But, in 2012, I was back with ‘O Pária’ (‘The Pariah’). I had a full sketch book reeling with characters, and plot twists, and big ideas for a greater universe of… shapeshifters (does this ring a bell?!?)

Then it came 2013. It was a truly shitty year! My life changed so much during that year, and the ones that followed, and I felt so badly that I really tried to write my NaNo novel but just couldn’t do it. 2013 saw the beginning of ‘Road to Nowhere’ but it fell through the cracks of poor planning and not enough mental space to create this story.

Next NaNo novel came in 2018. ‘At risk’ was also a failed experience. Why I thought I could change day jobs, have a toddler in my hands, and be overwhelmed about it all, and still write a book, I do not know.

‘At Risk’ was my first try at writing a sequel for my self-published book… which didn’t happen.

Moving on to 2020, I was back with the proper drafting in place, plans and projects and all the twists and turns of a new fantasy novel. ‘Fire and Ice’ word count was 54,933 in a universe full of vampires and monsters ready to strike back. I loved writing this book, and I still feel it has so much I can expand upon… so it went straight to the drawer.

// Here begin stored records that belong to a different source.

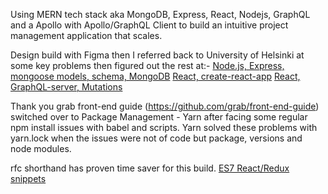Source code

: Using MERN tech stack aka MongoDB, Express, React, Nodejs, GraphQL and a Apollo with Apollo/GraphQL Client to build an intuitive project management application that scales. 

Design build with Figma then 
I referred back to University of Helsinki at some key problems then figured out the rest at:-
[Node.js, Express, mongoose models, schema, MongoDB](https://fullstackopen.com/en/part3/saving_data_to_mongo_db)
[React, create-react-app](https://fullstackopen.com/en/part1/component_state_event_handlers)
[React, GraphQL-server, Mutations](https://fullstackopen.com/en/part8/react_and_graph_ql)

Thank you grab front-end guide (https://github.com/grab/front-end-guide)
switched over to Package Management - Yarn after facing some regular npm install issues with babel and scripts. 
Yarn solved these problems with yarn.lock when the issues were not of code but package, versions and node modules.


rfc shorthand has proven time saver for this build. 
[ES7 React/Redux snippets](https://marketplace.visualstudio.com/items?itemName=p1e7r0.es7-react-js-snippets)
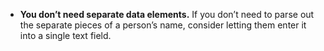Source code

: - **You don’t need separate data elements.** If you don’t need to parse out the separate pieces of a person’s name, consider letting them enter it into a single text field.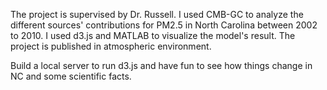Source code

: The project is supervised by Dr. Russell. I used CMB-GC to analyze the different sources' contributions for PM2.5 in North Carolina between 2002 to 2010. I used d3.js and MATLAB to visualize the model's result. The project is published in atmospheric environment.

Build a local server to run d3.js and have fun to see how things change in NC and some scientific facts.
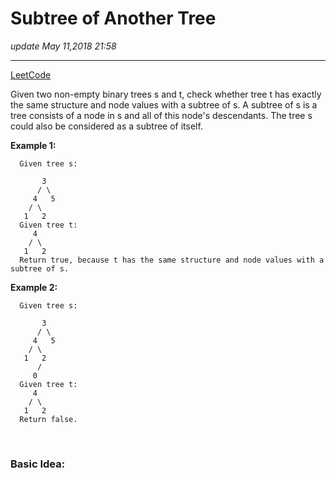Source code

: # Subtree of Another Tree
_update May 11,2018  21:58_

---
[LeetCode](https://leetcode.com/problems/subtree-of-another-tree/description/)


Given two non-empty binary trees s and t, check whether tree t has exactly the same structure and node values with a subtree of s. A subtree of s is a tree consists of a node in s and all of this node's descendants. The tree s could also be considered as a subtree of itself.

**Example 1:**

      Given tree s:
      
           3
          / \
         4   5
        / \
       1   2
      Given tree t:
         4 
        / \
       1   2
      Return true, because t has the same structure and node values with a subtree of s.

**Example 2:**
      
      Given tree s:
      
           3
          / \
         4   5
        / \
       1   2
          /
         0
      Given tree t:
         4
        / \
       1   2
      Return false.

<br>

### Basic Idea:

2021 saw ‘Os Metamorfos’ aka ‘The Shapeshifters’ come to life. In November of 2021 I wrote my second draft during NaNoWriMo. It was a book imagined, planned, and executed in Portuguese. Word count? 50,412.

2022 saw the biggest change of all. During my first Camp NaNo, in July 2022, I started rewriting ‘The Shapeshifters’ but in English. I went with it and after a not so successful Camp NaNo, due to some health issues, I got all in this project, planned and plotted, and managed to write 77,420 words for this book in this year’s NaNoWriMo.

What did this 12 years writing experience taught me?

🪄I have so much to learn it pains me to think about it. This seems the appropriate lesson to put here first. I need to get my bearings on my schedule, and to define better goals, and to devote myself more to this writerly life.

🪄Fear of showing up trumps all efforts. I have the best intentions in regard to my writing but if I am afraid to show up for my writing practice, there are no efforts that can subsist and produce good outcomes.

🪄Go all in. I have been doing this thing, this dance with my writing, for more than two decades (I am almost too good at waiting!). Deciding to write a book and leaving it unfinished isn’t going all in. Deciding to write as a life choice, path, career, and then refuse to do the work isn’t going all in. Go all in.

🪄Work in small increments every day. Have specific goals, and a major goal, and work myself towards every day completion. This challenge is very good to help us set a writing pace.

🪄I need a lot of prep time. I take, at least, two years until I am ready to write a story. There are a few steps, a few long steps I need to work on before I can write a book (or any story). There’s no jumping ahead or ignoring some parts of this process. Not if I want it to be valid for my learning purposes.

🪄I can work in more than a project at a time. I have been doing it for a long time now. And if I don’t count the time (a few years) when I got my life turned upside down, I am able to see that these ideas kind of lived in a parallel form inside my head. It’s just the physical effort of putting them in paper that has to be separated from each other. I can work in more than a project at a time, I just have to be more organised.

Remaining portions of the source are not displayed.